Top of Material provided
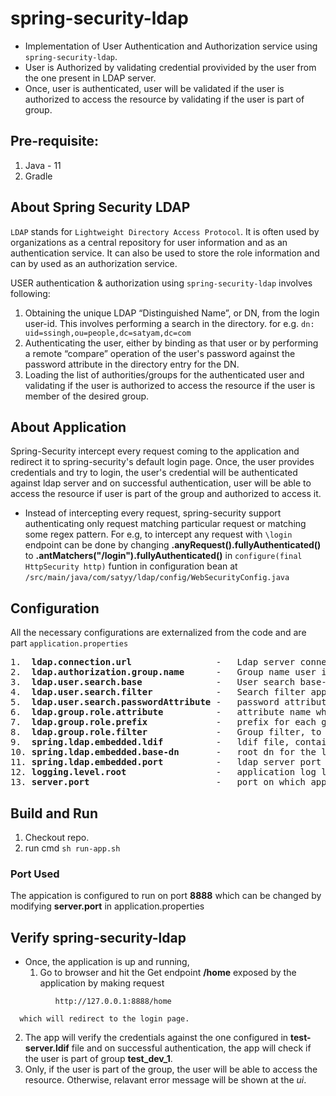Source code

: # spring-security-ldap
- Implementation of User Authentication and Authorization service using `spring-security-ldap`.
- User is Authorized by validating credential provivided by the user from the one present in LDAP server.
- Once, user is authenticated, user will be validated if the user is authorized to access the resource by validating if the user is part of group.

## Pre-requisite:
1. Java - 11
2. Gradle

## About Spring Security LDAP
`LDAP` stands for `Lightweight Directory Access Protocol`. It is often used by organizations as a central repository for user information and as an authentication service. It can also be used to store the role information and can by used as an authorization service.

USER authentication & authorization using `spring-security-ldap` involves following:
  1. Obtaining the unique LDAP “Distinguished Name”, or DN, from the login user-id. This involves performing a search in the directory.
     for e.g. `dn: uid=ssingh,ou=people,dc=satyam,dc=com`
  2. Authenticating the user, either by binding as that user or by performing a remote “compare” operation of the user's password against        the password attribute in the directory entry for the DN.
  3. Loading the list of authorities/groups for the authenticated user and validating if the user is authorized to access the resource if        the user is member of the desired group.
 
## About Application
Spring-Security intercept every request coming to the application and redirect it to spring-security's default login page. Once, the user   provides credentials and try to login, the user's credential will be authenticated against ldap server and on successful authentication, user will be able to access the resource if user is part of the group and authorized to access it.

- Instead of intercepting every request, spring-security support authenticating only request matching particular request or matching some     regex pattern.
  For e.g, to intercept any request with `\login` endpoint can be done by changing 
          **.anyRequest().fullyAuthenticated()** to **.antMatchers("/login").fullyAuthenticated()**
   in `configure(final HttpSecurity http)` funtion in configuration bean at `/src/main/java/com/satyy/ldap/config/WebSecurityConfig.java`
   
## Configuration
All the necessary configurations are externalized from the code and are part `application.properties`
<pre>
1.  <b>ldap.connection.url</b>                -   Ldap server connection url, having the root directory(for e.g: dc=satyam, dc=com)
2.  <b>ldap.authorization.group.name</b>      -   Group name user is supposed to be part of, to validate user is authorized or not.
3.  <b>ldap.user.search.base</b>              -   User search base-directory relative to root directory(which was part of connection url). Using these information spring-security forms the absolute directory where user information is present in ldap server. For e.g, in this case if <i>ldap.user.search.base</i> has configured value <i>ou=people</i> then, the absolute path becomes <i>ou=people, dc=satyam, dc=com</i>
4.  <b>ldap.user.search.filter</b>            -   Search filter applied on the distinguised name(dn) to search user inside ldap's user search base directory. For e.g, in the current application, this property is set to `uid={0}` which means value of `uid` in `dn` will be matched to the entered userId on the login page. By default, spring maps userId field in login page to {0} and password to {1}.
5.  <b>ldap.user.search.passwordAttribute</b> -   password attribute name in the `dn`. User entered password will be matched with this field in ldap user entry.
6.  <b>ldap.group.role.attribute</b>          -   attribute name which is mapped to group names in ldap server. Defualt value is `cn`
7.  <b>ldap.group.role.prefix</b>             -   prefix for each group name which spring add before every group the user is part of. Default value is `Role_`
8.  <b>ldap.group.role.filter</b>             -   Group filter, to identify if the user is part of the group or not. Default value is `member={0}` where, {0} is user id in the login page.
9.  <b>spring.ldap.embedded.ldif</b>          -   ldif file, containing entries to be loaded to in memory ldap server for this sample application. There is sample `test-server.ldif` file at resource which has data in ldif format and which creates dummy organisation hirarchy and add few user under it and also create two groups and assign user in that groups.
10. <b>spring.ldap.embedded.base-dn</b>       -   root dn for the ldap server.
11. <b>spring.ldap.embedded.port</b>          -   ldap server port
12. <b>logging.level.root</b>                 -   application log level
13. <b>server.port</b>                        -   port on which application will run. Currently, its configured to port `8888`.
</pre>  

## Build and Run
1. Checkout repo.
2. run cmd `sh run-app.sh`

### Port Used 
The appication is configured to run on port **8888** which can be changed by modifying **server.port** in application.properties 

## Verify spring-security-ldap
- Once, the application is up and running, 
   1. Go to browser and hit the Get endpoint **/home** exposed by the application by making request 
```
          http://127.0.0.1:8888/home
```
      which will redirect to the login page.
  2. The app will verify the credentials against the one configured in **test-server.ldif** file and on successful authentication, the app will check if the user is part of group **test_dev_1**.
  3. Only, if the user is part of the group, the user will be able to access the resource. Otherwise, relavant error message will be shown at the <i>ui</i>.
Bottom of Material provided
§ Exercise: Restate the records word for word and drop the images.

§ Solution to the problem:
Source code

: # spring-security-ldap
- Implementation of User Authentication and Authorization service using `spring-security-ldap`.
- User is Authorized by validating credential provivided by the user from the one present in LDAP server.
- Once, user is authenticated, user will be validated if the user is authorized to access the resource by validating if the user is part of group.

## Pre-requisite:
1. Java - 11
2. Gradle

## About Spring Security LDAP
`LDAP` stands for `Lightweight Directory Access Protocol`. It is often used by organizations as a central repository for user information and as an authentication service. It can also be used to store the role information and can by used as an authorization service.

USER authentication & authorization using `spring-security-ldap` involves following:
  1. Obtaining the unique LDAP “Distinguished Name”, or DN, from the login user-id. This involves performing a search in the directory.
     for e.g. `dn: uid=ssingh,ou=people,dc=satyam,dc=com`
  2. Authenticating the user, either by binding as that user or by performing a remote “compare” operation of the user's password against        the password attribute in the directory entry for the DN.
  3. Loading the list of authorities/groups for the authenticated user and validating if the user is authorized to access the resource if        the user is member of the desired group.
 
## About Application
Spring-Security intercept every request coming to the application and redirect it to spring-security's default login page. Once, the user   provides credentials and try to login, the user's credential will be authenticated against ldap server and on successful authentication, user will be able to access the resource if user is part of the group and authorized to access it.

- Instead of intercepting every request, spring-security support authenticating only request matching particular request or matching some     regex pattern.
  For e.g, to intercept any request with `\login` endpoint can be done by changing 
          **.anyRequest().fullyAuthenticated()** to **.antMatchers("/login").fullyAuthenticated()**
   in `configure(final HttpSecurity http)` funtion in configuration bean at `/src/main/java/com/satyy/ldap/config/WebSecurityConfig.java`
   
## Configuration
All the necessary configurations are externalized from the code and are part `application.properties`
<pre>
1.  <b>ldap.connection.url</b>                -   Ldap server connection url, having the root directory(for e.g: dc=satyam, dc=com)
2.  <b>ldap.authorization.group.name</b>      -   Group name user is supposed to be part of, to validate user is authorized or not.
3.  <b>ldap.user.search.base</b>              -   User search base-directory relative to root directory(which was part of connection url). Using these information spring-security forms the absolute directory where user information is present in ldap server. For e.g, in this case if <i>ldap.user.search.base</i> has configured value <i>ou=people</i> then, the absolute path becomes <i>ou=people, dc=satyam, dc=com</i>
4.  <b>ldap.user.search.filter</b>            -   Search filter applied on the distinguised name(dn) to search user inside ldap's user search base directory. For e.g, in the current application, this property is set to `uid={0}` which means value of `uid` in `dn` will be matched to the entered userId on the login page. By default, spring maps userId field in login page to {0} and password to {1}.
5.  <b>ldap.user.search.passwordAttribute</b> -   password attribute name in the `dn`. User entered password will be matched with this field in ldap user entry.
6.  <b>ldap.group.role.attribute</b>          -   attribute name which is mapped to group names in ldap server. Defualt value is `cn`
7.  <b>ldap.group.role.prefix</b>             -   prefix for each group name which spring add before every group the user is part of. Default value is `Role_`
8.  <b>ldap.group.role.filter</b>             -   Group filter, to identify if the user is part of the group or not. Default value is `member={0}` where, {0} is user id in the login page.
9.  <b>spring.ldap.embedded.ldif</b>          -   ldif file, containing entries to be loaded to in memory ldap server for this sample application. There is sample `test-server.ldif` file at resource which has data in ldif format and which creates dummy organisation hirarchy and add few user under it and also create two groups and assign user in that groups.
10. <b>spring.ldap.embedded.base-dn</b>       -   root dn for the ldap server.
11. <b>spring.ldap.embedded.port</b>          -   ldap server port
12. <b>logging.level.root</b>                 -   application log level
13. <b>server.port</b>                        -   port on which application will run. Currently, its configured to port `8888`.
</pre>  

## Build and Run
1. Checkout repo.
2. run cmd `sh run-app.sh`

### Port Used 
The appication is configured to run on port **8888** which can be changed by modifying **server.port** in application.properties 

## Verify spring-security-ldap
- Once, the application is up and running, 
   1. Go to browser and hit the Get endpoint **/home** exposed by the application by making request 
```
          http://127.0.0.1:8888/home
```
      which will redirect to the login page.
  2. The app will verify the credentials against the one configured in **test-server.ldif** file and on successful authentication, the app will check if the user is part of group **test_dev_1**.
  3. Only, if the user is part of the group, the user will be able to access the resource. Otherwise, relavant error message will be shown at the <i>ui</i>.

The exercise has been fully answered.